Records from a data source
[Start of section]
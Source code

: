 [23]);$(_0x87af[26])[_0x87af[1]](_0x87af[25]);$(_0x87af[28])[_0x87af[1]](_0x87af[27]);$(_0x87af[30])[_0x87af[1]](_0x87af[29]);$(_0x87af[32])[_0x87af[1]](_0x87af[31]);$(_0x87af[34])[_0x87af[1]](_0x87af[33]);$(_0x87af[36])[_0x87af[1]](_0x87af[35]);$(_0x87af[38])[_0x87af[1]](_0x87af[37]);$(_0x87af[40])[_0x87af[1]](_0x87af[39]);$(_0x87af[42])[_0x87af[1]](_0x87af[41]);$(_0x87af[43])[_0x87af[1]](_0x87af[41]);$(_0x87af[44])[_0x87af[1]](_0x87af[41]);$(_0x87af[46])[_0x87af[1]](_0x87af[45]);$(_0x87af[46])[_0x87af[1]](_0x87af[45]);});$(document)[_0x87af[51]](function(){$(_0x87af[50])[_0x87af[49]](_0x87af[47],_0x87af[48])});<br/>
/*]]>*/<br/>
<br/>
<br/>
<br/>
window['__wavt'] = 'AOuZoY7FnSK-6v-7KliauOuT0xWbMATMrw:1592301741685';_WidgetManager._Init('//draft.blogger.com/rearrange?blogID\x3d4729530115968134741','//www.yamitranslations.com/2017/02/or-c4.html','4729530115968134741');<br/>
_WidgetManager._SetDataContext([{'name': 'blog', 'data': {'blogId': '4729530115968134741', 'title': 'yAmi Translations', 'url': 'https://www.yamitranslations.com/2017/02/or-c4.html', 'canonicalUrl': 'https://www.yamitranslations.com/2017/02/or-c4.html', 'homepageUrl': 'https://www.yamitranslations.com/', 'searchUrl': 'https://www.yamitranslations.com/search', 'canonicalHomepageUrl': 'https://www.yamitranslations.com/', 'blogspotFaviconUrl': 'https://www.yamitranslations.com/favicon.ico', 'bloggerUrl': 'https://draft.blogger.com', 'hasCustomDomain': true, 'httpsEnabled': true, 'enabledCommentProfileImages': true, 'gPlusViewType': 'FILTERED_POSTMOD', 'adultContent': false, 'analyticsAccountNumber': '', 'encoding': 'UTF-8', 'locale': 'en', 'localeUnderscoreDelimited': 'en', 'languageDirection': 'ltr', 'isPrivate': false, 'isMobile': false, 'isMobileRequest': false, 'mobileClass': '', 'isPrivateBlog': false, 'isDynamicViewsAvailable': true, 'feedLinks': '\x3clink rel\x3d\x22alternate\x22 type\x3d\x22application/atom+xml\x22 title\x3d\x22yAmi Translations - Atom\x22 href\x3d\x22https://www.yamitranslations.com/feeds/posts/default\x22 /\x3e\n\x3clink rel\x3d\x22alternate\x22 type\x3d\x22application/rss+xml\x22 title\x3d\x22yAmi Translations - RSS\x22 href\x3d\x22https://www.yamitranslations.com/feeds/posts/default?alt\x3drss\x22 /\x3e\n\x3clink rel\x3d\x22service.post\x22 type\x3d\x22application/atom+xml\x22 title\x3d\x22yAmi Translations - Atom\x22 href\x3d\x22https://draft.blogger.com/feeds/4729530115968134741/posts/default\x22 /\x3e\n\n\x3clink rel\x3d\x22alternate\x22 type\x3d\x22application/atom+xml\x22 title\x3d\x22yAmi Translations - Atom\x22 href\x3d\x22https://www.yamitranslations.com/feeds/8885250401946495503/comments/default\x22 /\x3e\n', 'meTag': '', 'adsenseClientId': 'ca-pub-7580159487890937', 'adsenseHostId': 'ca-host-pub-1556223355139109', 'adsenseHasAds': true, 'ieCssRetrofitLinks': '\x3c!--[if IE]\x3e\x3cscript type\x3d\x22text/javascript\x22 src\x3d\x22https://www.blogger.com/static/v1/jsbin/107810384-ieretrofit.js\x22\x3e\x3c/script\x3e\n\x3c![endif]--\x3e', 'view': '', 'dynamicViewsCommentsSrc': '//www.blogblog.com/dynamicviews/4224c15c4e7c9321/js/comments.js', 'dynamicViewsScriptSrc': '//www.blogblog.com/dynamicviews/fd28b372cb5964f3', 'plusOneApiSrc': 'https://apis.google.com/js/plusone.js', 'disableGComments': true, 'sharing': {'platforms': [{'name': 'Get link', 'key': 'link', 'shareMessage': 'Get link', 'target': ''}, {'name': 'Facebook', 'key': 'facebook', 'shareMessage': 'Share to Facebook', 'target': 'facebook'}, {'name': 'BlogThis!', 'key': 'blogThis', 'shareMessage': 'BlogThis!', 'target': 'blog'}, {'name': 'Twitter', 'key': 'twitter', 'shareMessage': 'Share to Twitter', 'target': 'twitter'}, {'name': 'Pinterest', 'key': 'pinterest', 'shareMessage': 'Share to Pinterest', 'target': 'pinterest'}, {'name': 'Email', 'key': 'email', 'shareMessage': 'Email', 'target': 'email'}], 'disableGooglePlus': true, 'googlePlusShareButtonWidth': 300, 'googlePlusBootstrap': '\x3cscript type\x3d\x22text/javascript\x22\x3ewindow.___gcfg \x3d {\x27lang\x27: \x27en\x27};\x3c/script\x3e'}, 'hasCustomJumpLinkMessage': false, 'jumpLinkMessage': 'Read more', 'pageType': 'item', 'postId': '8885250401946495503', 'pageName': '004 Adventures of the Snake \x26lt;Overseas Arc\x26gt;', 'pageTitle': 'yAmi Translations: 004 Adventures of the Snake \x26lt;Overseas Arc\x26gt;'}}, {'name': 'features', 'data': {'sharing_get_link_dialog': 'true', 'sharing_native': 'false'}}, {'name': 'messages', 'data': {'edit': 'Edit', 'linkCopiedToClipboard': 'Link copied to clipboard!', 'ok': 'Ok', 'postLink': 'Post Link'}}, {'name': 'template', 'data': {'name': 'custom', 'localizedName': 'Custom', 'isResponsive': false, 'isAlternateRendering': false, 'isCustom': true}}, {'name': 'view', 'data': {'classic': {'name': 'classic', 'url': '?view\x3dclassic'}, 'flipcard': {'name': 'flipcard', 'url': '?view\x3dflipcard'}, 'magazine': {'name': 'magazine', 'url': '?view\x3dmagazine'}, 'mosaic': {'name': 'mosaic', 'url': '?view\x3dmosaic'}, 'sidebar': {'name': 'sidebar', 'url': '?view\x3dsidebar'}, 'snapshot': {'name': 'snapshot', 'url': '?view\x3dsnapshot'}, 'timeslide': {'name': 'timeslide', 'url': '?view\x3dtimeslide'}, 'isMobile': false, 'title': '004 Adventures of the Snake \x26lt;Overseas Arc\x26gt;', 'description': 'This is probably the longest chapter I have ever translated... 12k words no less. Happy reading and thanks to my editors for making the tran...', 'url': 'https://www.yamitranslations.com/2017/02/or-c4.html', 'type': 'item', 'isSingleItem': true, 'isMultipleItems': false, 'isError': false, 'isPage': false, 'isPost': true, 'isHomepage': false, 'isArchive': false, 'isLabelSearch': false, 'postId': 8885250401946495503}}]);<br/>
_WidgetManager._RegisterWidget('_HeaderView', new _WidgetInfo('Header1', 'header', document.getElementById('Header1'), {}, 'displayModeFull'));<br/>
[End of section]
> **WHAT IS NEEDED**: Make an exact copy of the data above.

> **SOLUTION**:
Source code

: [23]);$(_0x87af[26])[_0x87af[1]](_0x87af[25]);$(_0x87af[28])[_0x87af[1]](_0x87af[27]);$(_0x87af[30])[_0x87af[1]](_0x87af[29]);$(_0x87af[32])[_0x87af[1]](_0x87af[31]);$(_0x87af[34])[_0x87af[1]](_0x87af[33]);$(_0x87af[36])[_0x87af[1]](_0x87af[35]);$(_0x87af[38])[_0x87af[1]](_0x87af[37]);$(_0x87af[40])[_0x87af[1]](_0x87af[39]);$(_0x87af[42])[_0x87af[1]](_0x87af[41]);$(_0x87af[43])[_0x87af[1]](_0x87af[41]);$(_0x87af[44])[_0x87af[1]](_0x87af[41]);$(_0x87af[46])[_0x87af[1]](_0x87af[45]);$(_0x87af[46])[_0x87af[1]](_0x87af[45]);});$(document)[_0x87af[51]](function(){$(_0x87af[50])[_0x87af[49]](_0x87af[47],_0x87af[48])});<br/>
/*]]>*/<br/>
<br/>
<br/>
<br/>
window['__wavt'] = 'AOuZoY7FnSK-6v-7KliauOuT0xWbMATMrw:1592301741685';_WidgetManager._Init('//draft.blogger.com/rearrange?blogID\x3d4729530115968134741','//www.yamitranslations.com/2017/02/or-c4.html','4729530115968134741');<br/>
_WidgetManager._SetDataContext([{'name': 'blog', 'data': {'blogId': '4729530115968134741', 'title': 'yAmi Translations', 'url': 'https://www.yamitranslations.com/2017/02/or-c4.html', 'canonicalUrl': 'https://www.yamitranslations.com/2017/02/or-c4.html', 'homepageUrl': 'https://www.yamitranslations.com/', 'searchUrl': 'https://www.yamitranslations.com/search', 'canonicalHomepageUrl': 'https://www.yamitranslations.com/', 'blogspotFaviconUrl': 'https://www.yamitranslations.com/favicon.ico', 'bloggerUrl': 'https://draft.blogger.com', 'hasCustomDomain': true, 'httpsEnabled': true, 'enabledCommentProfileImages': true, 'gPlusViewType': 'FILTERED_POSTMOD', 'adultContent': false, 'analyticsAccountNumber': '', 'encoding': 'UTF-8', 'locale': 'en', 'localeUnderscoreDelimited': 'en', 'languageDirection': 'ltr', 'isPrivate': false, 'isMobile': false, 'isMobileRequest': false, 'mobileClass': '', 'isPrivateBlog': false, 'isDynamicViewsAvailable': true, 'feedLinks': '\x3clink rel\x3d\x22alternate\x22 type\x3d\x22application/atom+xml\x22 title\x3d\x22yAmi Translations - Atom\x22 href\x3d\x22https://www.yamitranslations.com/feeds/posts/default\x22 /\x3e\n\x3clink rel\x3d\x22alternate\x22 type\x3d\x22application/rss+xml\x22 title\x3d\x22yAmi Translations - RSS\x22 href\x3d\x22https://www.yamitranslations.com/feeds/posts/default?alt\x3drss\x22 /\x3e\n\x3clink rel\x3d\x22service.post\x22 type\x3d\x22application/atom+xml\x22 title\x3d\x22yAmi Translations - Atom\x22 href\x3d\x22https://draft.blogger.com/feeds/4729530115968134741/posts/default\x22 /\x3e\n\n\x3clink rel\x3d\x22alternate\x22 type\x3d\x22application/atom+xml\x22 title\x3d\x22yAmi Translations - Atom\x22 href\x3d\x22https://www.yamitranslations.com/feeds/8885250401946495503/comments/default\x22 /\x3e\n', 'meTag': '', 'adsenseClientId': 'ca-pub-7580159487890937', 'adsenseHostId': 'ca-host-pub-1556223355139109', 'adsenseHasAds': true, 'ieCssRetrofitLinks': '\x3c!--[if IE]\x3e\x3cscript type\x3d\x22text/javascript\x22 src\x3d\x22https://www.blogger.com/static/v1/jsbin/107810384-ieretrofit.js\x22\x3e\x3c/script\x3e\n\x3c![endif]--\x3e', 'view': '', 'dynamicViewsCommentsSrc': '//www.blogblog.com/dynamicviews/4224c15c4e7c9321/js/comments.js', 'dynamicViewsScriptSrc': '//www.blogblog.com/dynamicviews/fd28b372cb5964f3', 'plusOneApiSrc': 'https://apis.google.com/js/plusone.js', 'disableGComments': true, 'sharing': {'platforms': [{'name': 'Get link', 'key': 'link', 'shareMessage': 'Get link', 'target': ''}, {'name': 'Facebook', 'key': 'facebook', 'shareMessage': 'Share to Facebook', 'target': 'facebook'}, {'name': 'BlogThis!', 'key': 'blogThis', 'shareMessage': 'BlogThis!', 'target': 'blog'}, {'name': 'Twitter', 'key': 'twitter', 'shareMessage': 'Share to Twitter', 'target': 'twitter'}, {'name': 'Pinterest', 'key': 'pinterest', 'shareMessage': 'Share to Pinterest', 'target': 'pinterest'}, {'name': 'Email', 'key': 'email', 'shareMessage': 'Email', 'target': 'email'}], 'disableGooglePlus': true, 'googlePlusShareButtonWidth': 300, 'googlePlusBootstrap': '\x3cscript type\x3d\x22text/javascript\x22\x3ewindow.___gcfg \x3d {\x27lang\x27: \x27en\x27};\x3c/script\x3e'}, 'hasCustomJumpLinkMessage': false, 'jumpLinkMessage': 'Read more', 'pageType': 'item', 'postId': '8885250401946495503', 'pageName': '004 Adventures of the Snake \x26lt;Overseas Arc\x26gt;', 'pageTitle': 'yAmi Translations: 004 Adventures of the Snake \x26lt;Overseas Arc\x26gt;'}}, {'name': 'features', 'data': {'sharing_get_link_dialog': 'true', 'sharing_native': 'false'}}, {'name': 'messages', 'data': {'edit': 'Edit', 'linkCopiedToClipboard': 'Link copied to clipboard!', 'ok': 'Ok', 'postLink': 'Post Link'}}, {'name': 'template', 'data': {'name': 'custom', 'localizedName': 'Custom', 'isResponsive': false, 'isAlternateRendering': false, 'isCustom': true}}, {'name': 'view', 'data': {'classic': {'name': 'classic', 'url': '?view\x3dclassic'}, 'flipcard': {'name': 'flipcard', 'url': '?view\x3dflipcard'}, 'magazine': {'name': 'magazine', 'url': '?view\x3dmagazine'}, 'mosaic': {'name': 'mosaic', 'url': '?view\x3dmosaic'}, 'sidebar': {'name': 'sidebar', 'url': '?view\x3dsidebar'}, 'snapshot': {'name': 'snapshot', 'url': '?view\x3dsnapshot'}, 'timeslide': {'name': 'timeslide', 'url': '?view\x3dtimeslide'}, 'isMobile': false, 'title': '004 Adventures of the Snake \x26lt;Overseas Arc\x26gt;', 'description': 'This is probably the longest chapter I have ever translated... 12k words no less. Happy reading and thanks to my editors for making the tran...', 'url': 'https://www.yamitranslations.com/2017/02/or-c4.html', 'type': 'item', 'isSingleItem': true, 'isMultipleItems': false, 'isError': false, 'isPage': false, 'isPost': true, 'isHomepage': false, 'isArchive': false, 'isLabelSearch': false, 'postId': 8885250401946495503}}]);<br/>
_WidgetManager._RegisterWidget('_HeaderView', new _WidgetInfo('Header1', 'header', document.getElementById('Header1'), {}, 'displayModeFull'));<br/>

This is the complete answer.